List<List<Integer>> zigzagLevelOrder(TreeNode root) {
List<List<Integer>> res = new ArrayList<>();
if (root == null) return res;
Queue<TreeNode> q = new LinkedList<>();
q.offer(root);
boolean leftToRight = true;
while (!q.isEmpty()) {
int size = q.size();
LinkedList<Integer> level = new LinkedList<>();
for (int i = 0; i < size; i++) {
TreeNode node = q.poll();
if (leftToRight) level.addLast(node.val);
else level.addFirst(node.val); // Reverse insertion for even layers
if (node.left != null) q.offer(node.left);
if (node.right != null) q.offer(node.right);
}
res.add(level);
leftToRight = !leftToRight; // Flip direction
}
return res;
}
Minimum Depth of Binary Tree (LeetCode 111)
In BFS, the first leaf node encountered is guaranteed to be at the minimum depth.
int minDepth(TreeNode root) {
if (root == null) return 0;
Queue<TreeNode> q = new LinkedList<>();
q.offer(root);
int depth = 0;
while (!q.isEmpty()) {
depth++;
int size = q.size();
for (int i = 0; i < size; i++) {
TreeNode node = q.poll();
// Shortest path found as soon as we hit a leaf
if (node.left == null && node.right == null) return depth;
if (node.left != null) q.offer(node.left);
if (node.right != null) q.offer(node.right);
}
}
return depth;
}
BFS on Graphs (LeetCode 994 Rotting Oranges)
Multi-Source BFS: Starting from multiple points simultaneously to find the shortest time to infect all "fresh" nodes.

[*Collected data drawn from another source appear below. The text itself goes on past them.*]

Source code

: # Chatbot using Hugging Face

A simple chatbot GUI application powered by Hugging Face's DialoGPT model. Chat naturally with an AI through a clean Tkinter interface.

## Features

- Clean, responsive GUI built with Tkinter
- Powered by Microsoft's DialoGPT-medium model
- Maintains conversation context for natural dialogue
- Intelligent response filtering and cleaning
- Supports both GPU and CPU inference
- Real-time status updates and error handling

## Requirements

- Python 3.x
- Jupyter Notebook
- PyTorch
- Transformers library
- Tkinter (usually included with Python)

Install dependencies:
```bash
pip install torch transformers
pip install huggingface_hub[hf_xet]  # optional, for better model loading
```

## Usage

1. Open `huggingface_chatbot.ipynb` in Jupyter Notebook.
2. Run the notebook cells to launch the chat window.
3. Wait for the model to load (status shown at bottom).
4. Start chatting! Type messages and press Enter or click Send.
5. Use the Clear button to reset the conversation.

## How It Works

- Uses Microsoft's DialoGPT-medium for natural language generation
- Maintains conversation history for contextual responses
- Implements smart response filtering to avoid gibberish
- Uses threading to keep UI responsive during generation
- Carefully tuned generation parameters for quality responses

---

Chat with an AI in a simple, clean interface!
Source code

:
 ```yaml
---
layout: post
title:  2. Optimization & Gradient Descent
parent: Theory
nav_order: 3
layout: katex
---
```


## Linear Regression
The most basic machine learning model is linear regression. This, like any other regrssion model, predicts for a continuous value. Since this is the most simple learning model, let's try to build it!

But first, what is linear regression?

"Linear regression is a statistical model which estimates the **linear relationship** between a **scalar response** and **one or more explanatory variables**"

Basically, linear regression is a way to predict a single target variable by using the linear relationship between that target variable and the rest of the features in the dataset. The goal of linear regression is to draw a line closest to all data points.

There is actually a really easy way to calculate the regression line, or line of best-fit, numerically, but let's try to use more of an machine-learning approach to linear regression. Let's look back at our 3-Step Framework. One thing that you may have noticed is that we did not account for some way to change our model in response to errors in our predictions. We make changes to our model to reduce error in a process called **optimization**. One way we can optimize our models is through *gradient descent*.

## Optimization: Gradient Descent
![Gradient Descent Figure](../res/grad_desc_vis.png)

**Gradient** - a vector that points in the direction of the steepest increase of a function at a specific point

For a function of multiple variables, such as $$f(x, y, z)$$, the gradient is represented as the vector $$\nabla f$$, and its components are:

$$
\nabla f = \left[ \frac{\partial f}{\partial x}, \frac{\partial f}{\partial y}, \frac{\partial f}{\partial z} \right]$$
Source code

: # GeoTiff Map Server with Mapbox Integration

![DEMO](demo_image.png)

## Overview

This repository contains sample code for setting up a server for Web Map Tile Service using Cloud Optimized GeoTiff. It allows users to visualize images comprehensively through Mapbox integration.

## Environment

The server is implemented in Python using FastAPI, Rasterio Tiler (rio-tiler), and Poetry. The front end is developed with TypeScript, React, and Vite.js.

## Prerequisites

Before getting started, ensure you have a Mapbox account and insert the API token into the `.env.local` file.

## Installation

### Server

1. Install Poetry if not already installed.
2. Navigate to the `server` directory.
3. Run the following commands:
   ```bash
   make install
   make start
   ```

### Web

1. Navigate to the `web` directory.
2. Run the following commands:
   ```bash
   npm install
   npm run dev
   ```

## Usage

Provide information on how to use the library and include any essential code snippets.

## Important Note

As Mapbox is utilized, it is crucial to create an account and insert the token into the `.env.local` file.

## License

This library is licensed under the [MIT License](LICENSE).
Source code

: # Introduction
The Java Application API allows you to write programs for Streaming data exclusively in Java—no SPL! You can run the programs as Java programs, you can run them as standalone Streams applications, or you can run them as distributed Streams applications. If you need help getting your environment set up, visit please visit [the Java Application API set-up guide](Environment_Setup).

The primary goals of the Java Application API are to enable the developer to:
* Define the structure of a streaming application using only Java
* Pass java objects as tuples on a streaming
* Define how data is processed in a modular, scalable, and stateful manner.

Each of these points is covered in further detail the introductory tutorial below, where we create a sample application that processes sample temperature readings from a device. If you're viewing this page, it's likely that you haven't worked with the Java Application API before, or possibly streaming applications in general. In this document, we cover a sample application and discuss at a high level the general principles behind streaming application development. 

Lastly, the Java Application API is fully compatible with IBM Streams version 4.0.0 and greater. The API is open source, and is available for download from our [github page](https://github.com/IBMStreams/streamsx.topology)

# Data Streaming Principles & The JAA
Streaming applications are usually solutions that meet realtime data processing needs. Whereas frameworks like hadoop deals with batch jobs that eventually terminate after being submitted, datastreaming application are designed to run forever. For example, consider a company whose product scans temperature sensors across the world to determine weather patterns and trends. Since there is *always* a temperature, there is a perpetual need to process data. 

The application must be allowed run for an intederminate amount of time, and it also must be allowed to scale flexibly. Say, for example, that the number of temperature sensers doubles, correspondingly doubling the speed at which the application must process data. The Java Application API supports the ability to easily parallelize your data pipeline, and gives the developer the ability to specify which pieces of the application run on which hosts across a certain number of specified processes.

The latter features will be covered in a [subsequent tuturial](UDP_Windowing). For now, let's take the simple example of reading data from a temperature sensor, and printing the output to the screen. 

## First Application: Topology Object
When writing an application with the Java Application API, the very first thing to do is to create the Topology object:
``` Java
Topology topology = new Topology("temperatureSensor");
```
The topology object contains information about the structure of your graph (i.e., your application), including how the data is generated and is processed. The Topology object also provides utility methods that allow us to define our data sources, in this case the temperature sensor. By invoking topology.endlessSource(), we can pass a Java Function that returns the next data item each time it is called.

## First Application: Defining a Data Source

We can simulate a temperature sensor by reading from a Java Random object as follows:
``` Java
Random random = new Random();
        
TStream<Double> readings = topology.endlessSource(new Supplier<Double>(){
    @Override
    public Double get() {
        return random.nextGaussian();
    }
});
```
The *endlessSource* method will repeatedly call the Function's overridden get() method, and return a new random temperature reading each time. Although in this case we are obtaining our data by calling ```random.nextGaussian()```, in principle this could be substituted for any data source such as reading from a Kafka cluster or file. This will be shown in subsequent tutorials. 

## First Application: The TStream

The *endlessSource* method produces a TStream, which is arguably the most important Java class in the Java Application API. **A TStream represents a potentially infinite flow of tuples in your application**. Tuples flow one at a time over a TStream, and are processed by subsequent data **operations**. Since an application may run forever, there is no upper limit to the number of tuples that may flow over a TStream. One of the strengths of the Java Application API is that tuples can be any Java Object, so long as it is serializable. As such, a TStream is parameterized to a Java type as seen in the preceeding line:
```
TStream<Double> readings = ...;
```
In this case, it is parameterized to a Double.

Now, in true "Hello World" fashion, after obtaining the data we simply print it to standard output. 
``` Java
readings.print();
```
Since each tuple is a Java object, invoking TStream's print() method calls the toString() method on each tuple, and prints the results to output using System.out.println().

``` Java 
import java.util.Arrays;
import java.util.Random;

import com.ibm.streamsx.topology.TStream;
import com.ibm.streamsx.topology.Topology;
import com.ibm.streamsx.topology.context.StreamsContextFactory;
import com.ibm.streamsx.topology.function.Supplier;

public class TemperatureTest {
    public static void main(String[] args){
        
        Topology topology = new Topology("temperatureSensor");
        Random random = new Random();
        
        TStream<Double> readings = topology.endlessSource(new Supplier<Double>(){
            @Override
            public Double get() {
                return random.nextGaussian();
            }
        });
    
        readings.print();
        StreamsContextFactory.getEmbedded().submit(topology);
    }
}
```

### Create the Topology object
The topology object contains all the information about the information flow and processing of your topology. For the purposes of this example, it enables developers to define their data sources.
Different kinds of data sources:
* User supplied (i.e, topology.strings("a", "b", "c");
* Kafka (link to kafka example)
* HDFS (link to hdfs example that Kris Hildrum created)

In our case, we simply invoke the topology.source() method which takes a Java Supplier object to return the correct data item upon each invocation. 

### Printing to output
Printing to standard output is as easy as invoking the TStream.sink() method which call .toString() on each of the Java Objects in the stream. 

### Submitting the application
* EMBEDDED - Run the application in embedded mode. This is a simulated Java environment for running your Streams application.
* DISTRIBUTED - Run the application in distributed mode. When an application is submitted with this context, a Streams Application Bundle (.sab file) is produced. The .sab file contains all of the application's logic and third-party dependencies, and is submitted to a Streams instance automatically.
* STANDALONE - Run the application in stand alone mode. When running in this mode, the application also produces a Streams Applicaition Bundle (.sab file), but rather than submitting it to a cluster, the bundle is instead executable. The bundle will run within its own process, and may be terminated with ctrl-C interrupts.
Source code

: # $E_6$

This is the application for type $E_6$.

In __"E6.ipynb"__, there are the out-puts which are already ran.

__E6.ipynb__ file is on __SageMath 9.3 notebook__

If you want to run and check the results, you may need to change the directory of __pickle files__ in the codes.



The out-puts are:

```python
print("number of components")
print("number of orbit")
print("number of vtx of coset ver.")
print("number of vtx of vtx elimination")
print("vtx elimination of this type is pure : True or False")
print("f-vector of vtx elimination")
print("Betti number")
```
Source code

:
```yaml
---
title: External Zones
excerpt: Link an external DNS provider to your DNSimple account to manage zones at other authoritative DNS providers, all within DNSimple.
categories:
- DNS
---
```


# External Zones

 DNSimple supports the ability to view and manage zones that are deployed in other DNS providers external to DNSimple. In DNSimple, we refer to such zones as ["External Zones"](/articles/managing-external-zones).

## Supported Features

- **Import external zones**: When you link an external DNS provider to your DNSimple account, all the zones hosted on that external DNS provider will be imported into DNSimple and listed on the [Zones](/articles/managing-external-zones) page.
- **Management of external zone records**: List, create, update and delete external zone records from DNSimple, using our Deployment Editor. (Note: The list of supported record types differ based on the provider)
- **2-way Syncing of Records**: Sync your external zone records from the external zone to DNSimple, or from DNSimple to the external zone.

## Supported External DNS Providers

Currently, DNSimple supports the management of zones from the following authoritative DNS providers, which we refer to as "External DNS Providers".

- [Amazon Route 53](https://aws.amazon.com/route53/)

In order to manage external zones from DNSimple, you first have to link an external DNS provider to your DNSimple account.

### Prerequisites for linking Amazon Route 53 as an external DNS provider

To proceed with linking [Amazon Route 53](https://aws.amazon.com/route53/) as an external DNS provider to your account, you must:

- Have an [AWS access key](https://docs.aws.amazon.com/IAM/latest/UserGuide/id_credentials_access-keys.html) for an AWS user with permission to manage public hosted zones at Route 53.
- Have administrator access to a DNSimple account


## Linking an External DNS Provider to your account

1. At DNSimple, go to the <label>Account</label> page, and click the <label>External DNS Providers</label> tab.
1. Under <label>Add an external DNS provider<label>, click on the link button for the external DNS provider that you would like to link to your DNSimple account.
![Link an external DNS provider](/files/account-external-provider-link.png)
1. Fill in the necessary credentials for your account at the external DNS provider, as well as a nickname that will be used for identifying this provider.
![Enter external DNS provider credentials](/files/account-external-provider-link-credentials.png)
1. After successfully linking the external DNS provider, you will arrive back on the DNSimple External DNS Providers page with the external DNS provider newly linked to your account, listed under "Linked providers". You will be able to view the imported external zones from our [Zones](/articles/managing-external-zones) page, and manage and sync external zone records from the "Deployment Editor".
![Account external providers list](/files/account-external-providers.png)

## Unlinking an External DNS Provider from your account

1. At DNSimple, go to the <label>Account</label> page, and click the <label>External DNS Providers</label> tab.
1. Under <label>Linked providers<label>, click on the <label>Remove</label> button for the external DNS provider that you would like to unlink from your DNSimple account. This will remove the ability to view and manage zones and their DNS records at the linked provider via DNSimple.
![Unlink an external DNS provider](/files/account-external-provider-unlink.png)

int orangesRotting(int[][] grid) {
int m = grid.length, n = grid[0].length;
Queue<int[]> q = new LinkedList<>();
int fresh = 0;
// Multi-source start: all initial rotten oranges enter the queue
for (int i = 0; i < m; i++) {
for (int j = 0; j < n; j++) {
if (grid[i][j] == 2) q.offer(new int[]{i, j});
if (grid[i][j] == 1) fresh++;
}
}
int minutes = 0;
int[][] dirs = {{0,1},{0,-1},{1,0},{-1,0}};
while (!q.isEmpty() && fresh > 0) {
minutes++;
int size = q.size();
for (int i = 0; i < size; i++) {
int[] pos = q.poll();
for (int[] d : dirs) {
int ni = pos[0] + d[0], nj = pos[1] + d[1];
if (ni >= 0 && ni < m && nj >= 0 && nj < n && grid[ni][nj] == 1) {
grid[ni][nj] = 2; // Infect
fresh--;
q.offer(new int[]{ni, nj});
}
}
}
}
return fresh == 0 ? minutes : -1;
}
BFS vs. DFS comparison
| Feature | BFS | DFS |
|---|---|---|
| Data Structure | Queue | Stack (or Recursion) |
| Shortest Path | ✅ Guaranteed naturally | ❌ Not guaranteed |
| Memory | Queue can be wide (layer size) | Stack depth (height of tree/graph) |
| Best used for | Shortest path, layer processing | Reachability, Backtracking, Topology |
Memory Mnemonic: BFS is broad first (layer-order), while DFS is deep first (recursion).